Please identify the terms of the BOT agreement providing for reimbursement of upgrade costs.. If there are no such provisions, please explain the intended mechanism for reimbursement of Upgrade costs under the BOT agreements, and confirm that the LOI and BOT agreements will be revised accordingly.
2. The form BOT agreement also provides that any agreements relating to the construction of Affected System Upgrades will be assigned to Duke upon closing. We understand that under the RFP, the bidder is generally responsible for payment of Affected System Upgrade costs. However, to the extent that a (non-Duke) Affected System Operator’s form agreements provide for reimbursement of Affected System Upgrade costs, it is unreasonable for the Seller to pay those costs but for Duke to receive the reimbursement. Please confirm that, in the event a Seller pays Affected System Upgrade costs to a non-Duke system, Seller shall retain any right to receive reimbursement of those costs from the Affected System (or Duke shall compensate Seller for its assignment of any reimbursements).

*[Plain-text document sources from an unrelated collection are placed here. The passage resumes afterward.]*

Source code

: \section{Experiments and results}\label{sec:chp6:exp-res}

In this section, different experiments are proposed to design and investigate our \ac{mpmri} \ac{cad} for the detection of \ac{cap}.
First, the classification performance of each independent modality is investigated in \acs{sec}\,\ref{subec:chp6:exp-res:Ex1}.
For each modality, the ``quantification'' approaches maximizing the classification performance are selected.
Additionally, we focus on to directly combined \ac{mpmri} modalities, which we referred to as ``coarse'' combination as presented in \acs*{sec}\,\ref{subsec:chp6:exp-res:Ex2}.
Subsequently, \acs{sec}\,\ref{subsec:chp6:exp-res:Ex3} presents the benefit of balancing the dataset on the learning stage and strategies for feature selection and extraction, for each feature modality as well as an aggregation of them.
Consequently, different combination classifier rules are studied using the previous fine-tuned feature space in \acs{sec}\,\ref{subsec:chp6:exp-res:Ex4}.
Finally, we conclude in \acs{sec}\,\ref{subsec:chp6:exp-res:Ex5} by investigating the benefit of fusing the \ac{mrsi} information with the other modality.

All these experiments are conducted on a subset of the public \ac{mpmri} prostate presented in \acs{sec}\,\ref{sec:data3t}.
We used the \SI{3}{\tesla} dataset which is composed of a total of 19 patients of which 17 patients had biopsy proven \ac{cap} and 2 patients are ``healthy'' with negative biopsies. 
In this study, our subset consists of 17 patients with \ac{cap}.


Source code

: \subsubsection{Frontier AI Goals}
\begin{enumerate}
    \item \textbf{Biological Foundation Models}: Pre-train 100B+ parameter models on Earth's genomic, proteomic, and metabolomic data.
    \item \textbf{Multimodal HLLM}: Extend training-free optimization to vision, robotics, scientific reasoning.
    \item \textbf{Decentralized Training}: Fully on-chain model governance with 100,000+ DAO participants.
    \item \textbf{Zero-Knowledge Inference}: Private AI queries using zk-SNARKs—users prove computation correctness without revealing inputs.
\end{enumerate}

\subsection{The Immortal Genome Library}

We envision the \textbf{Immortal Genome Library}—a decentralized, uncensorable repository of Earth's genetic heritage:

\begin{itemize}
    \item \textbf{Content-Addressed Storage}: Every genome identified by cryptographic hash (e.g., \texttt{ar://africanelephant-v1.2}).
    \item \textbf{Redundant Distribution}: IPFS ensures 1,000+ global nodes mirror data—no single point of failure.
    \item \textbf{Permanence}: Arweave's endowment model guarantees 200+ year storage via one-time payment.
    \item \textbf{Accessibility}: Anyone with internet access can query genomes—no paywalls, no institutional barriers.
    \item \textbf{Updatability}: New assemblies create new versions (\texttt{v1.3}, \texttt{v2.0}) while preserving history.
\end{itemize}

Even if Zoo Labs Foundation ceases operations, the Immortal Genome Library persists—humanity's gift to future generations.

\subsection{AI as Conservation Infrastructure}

Answer: 1. The 2022 Solar RFP solicitation document states, “[F]or proposals in DISIS (and not those with an executed Interconnection Agreement), the costs of Network Upgrades should not be incorporated in the MP’s Utility Ownership Track Proposal price. Network Upgrade costs will be identified from DISIS Phase 1 and Phase 2 cost estimates or in the executed Interconnection Agreement, if applicable. However, BOT and certain Asset Transfer Plus EPC proposals (dependent on timing of transfer) may be required to fund the Network Upgrades initially but will be reimbursed for such upgrades by DEC or DEP in accordance with the Asset Acquisition Agreement.” We understand that the LOI and related term sheets reflect a different logistical process (that is applicable to bidders with interconnection agreements already in place), and such documents will be revised to reflect that stated process within the RFP for DISIS projects. For the avoidance of doubt, all costs incurred by the bidder pursuant to the interconnection agreement executed pursuant to the DISIS process (inclusive of deposits, security (that cannot be refunded and/or replaced) and upgrade costs actually paid) shall be reimbursed by Buyer (on a dollar for dollar basis) at the time of Closing and the LOI/Term Sheet and Definitive Agreement will include provisions relating to such reimbursement.
2. If bidder were to make any payments pursuant to an Affected System Upgrade Agreement, reimbursable or not, those payments would be reimbursed to the bidder under the BOT agreement.